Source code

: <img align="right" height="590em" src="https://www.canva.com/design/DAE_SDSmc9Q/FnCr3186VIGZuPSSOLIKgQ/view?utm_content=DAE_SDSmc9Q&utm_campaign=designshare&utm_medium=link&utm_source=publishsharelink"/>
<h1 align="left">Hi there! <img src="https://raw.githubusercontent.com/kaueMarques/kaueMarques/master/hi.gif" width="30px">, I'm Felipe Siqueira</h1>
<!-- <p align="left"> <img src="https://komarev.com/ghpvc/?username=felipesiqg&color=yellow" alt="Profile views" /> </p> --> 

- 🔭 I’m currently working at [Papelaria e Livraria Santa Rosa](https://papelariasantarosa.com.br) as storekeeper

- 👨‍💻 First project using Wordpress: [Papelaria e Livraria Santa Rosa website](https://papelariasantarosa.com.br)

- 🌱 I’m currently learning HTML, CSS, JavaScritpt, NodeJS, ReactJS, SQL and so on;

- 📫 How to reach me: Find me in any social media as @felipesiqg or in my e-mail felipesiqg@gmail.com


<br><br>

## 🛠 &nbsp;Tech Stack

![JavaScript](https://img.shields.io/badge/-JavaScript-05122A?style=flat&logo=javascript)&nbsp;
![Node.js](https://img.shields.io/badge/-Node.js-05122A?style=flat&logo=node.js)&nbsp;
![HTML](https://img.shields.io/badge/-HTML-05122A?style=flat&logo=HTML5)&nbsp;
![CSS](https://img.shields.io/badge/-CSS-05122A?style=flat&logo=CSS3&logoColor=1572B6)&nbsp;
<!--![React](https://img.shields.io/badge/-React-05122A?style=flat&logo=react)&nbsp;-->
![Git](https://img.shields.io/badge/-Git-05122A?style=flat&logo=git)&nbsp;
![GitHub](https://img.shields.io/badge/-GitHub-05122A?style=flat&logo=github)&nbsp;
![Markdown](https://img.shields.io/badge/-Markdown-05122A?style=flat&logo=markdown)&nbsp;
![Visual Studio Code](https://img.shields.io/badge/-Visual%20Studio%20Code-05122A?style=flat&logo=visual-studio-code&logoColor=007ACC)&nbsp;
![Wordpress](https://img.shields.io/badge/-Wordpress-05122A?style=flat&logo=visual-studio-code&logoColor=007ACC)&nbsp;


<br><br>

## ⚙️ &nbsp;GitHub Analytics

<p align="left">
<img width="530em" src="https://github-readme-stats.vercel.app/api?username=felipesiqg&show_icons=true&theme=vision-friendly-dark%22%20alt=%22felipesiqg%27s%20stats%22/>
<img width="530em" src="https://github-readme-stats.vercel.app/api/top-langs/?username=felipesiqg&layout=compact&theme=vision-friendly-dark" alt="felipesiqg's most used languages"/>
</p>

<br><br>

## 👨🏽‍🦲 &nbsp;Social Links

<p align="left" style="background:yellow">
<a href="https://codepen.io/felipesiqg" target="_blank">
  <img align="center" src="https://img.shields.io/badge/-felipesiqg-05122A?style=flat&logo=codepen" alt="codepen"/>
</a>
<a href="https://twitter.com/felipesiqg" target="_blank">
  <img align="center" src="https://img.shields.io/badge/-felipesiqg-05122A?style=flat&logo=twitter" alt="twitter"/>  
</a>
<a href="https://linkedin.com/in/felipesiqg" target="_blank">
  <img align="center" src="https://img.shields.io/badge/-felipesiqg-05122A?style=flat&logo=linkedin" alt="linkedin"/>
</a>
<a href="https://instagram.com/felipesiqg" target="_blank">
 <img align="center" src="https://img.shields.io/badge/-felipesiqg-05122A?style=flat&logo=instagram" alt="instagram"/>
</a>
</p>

WORK TO COMPLETE | Take the entries above and transcribe them exactly.

RESULT |
Source code

: <img align="right" height="590em" src="https://www.canva.com/design/DAE_SDSmc9Q/FnCr3186VIGZuPSSOLIKgQ/view?utm_content=DAE_SDSmc9Q&utm_campaign=designshare&utm_medium=link&utm_source=publishsharelink"/>
<h1 align="left">Hi there! <img src="https://raw.githubusercontent.com/kaueMarques/kaueMarques/master/hi.gif" width="30px">, I'm Felipe Siqueira</h1>
<!-- <p align="left"> <img src="https://komarev.com/ghpvc/?username=felipesiqg&color=yellow" alt="Profile views" /> </p> --> 

- 🔭 I’m currently working at [Papelaria e Livraria Santa Rosa](https://papelariasantarosa.com.br) as storekeeper

- 👨‍💻 First project using Wordpress: [Papelaria e Livraria Santa Rosa website](https://papelariasantarosa.com.br)

- 🌱 I’m currently learning HTML, CSS, JavaScritpt, NodeJS, ReactJS, SQL and so on;

- 📫 How to reach me: Find me in any social media as @felipesiqg or in my e-mail felipesiqg@gmail.com


<br><br>

## 🛠 &nbsp;Tech Stack

![JavaScript](https://img.shields.io/badge/-JavaScript-05122A?style=flat&logo=javascript)&nbsp;
![Node.js](https://img.shields.io/badge/-Node.js-05122A?style=flat&logo=node.js)&nbsp;
![HTML](https://img.shields.io/badge/-HTML-05122A?style=flat&logo=HTML5)&nbsp;
![CSS](https://img.shields.io/badge/-CSS-05122A?style=flat&logo=CSS3&logoColor=1572B6)&nbsp;
<!--![React](https://img.shields.io/badge/-React-05122A?style=flat&logo=react)&nbsp;-->
![Git](https://img.shields.io/badge/-Git-05122A?style=flat&logo=git)&nbsp;
![GitHub](https://img.shields.io/badge/-GitHub-05122A?style=flat&logo=github)&nbsp;
![Markdown](https://img.shields.io/badge/-Markdown-05122A?style=flat&logo=markdown)&nbsp;
![Visual Studio Code](https://img.shields.io/badge/-Visual%20Studio%20Code-05122A?style=flat&logo=visual-studio-code&logoColor=007ACC)&nbsp;
![Wordpress](https://img.shields.io/badge/-Wordpress-05122A?style=flat&logo=visual-studio-code&logoColor=007ACC)&nbsp;


<br><br>

## ⚙️ &nbsp;GitHub Analytics

<p align="left">
<img width="530em" src="https://github-readme-stats.vercel.app/api?username=felipesiqg&show_icons=true&theme=vision-friendly-dark%22%20alt=%22felipesiqg%27s%20stats%22/>
<img width="530em" src="https://github-readme-stats.vercel.app/api/top-langs/?username=felipesiqg&layout=compact&theme=vision-friendly-dark" alt="felipesiqg's most used languages"/>
</p>

<br><br>

## 👨🏽‍🦲 &nbsp;Social Links

<p align="left" style="background:yellow">
<a href="https://codepen.io/felipesiqg" target="_blank">
  <img align="center" src="https://img.shields.io/badge/-felipesiqg-05122A?style=flat&logo=codepen" alt="codepen"/>
</a>
<a href="https://twitter.com/felipesiqg" target="_blank">
  <img align="center" src="https://img.shields.io/badge/-felipesiqg-05122A?style=flat&logo=twitter" alt="twitter"/>  
</a>
<a href="https://linkedin.com/in/felipesiqg" target="_blank">
  <img align="center" src="https://img.shields.io/badge/-felipesiqg-05122A?style=flat&logo=linkedin" alt="linkedin"/>
</a>
<a href="https://instagram.com/felipesiqg" target="_blank">
 <img align="center" src="https://img.shields.io/badge/-felipesiqg-05122A?style=flat&logo=instagram" alt="instagram"/>
</a>
</p>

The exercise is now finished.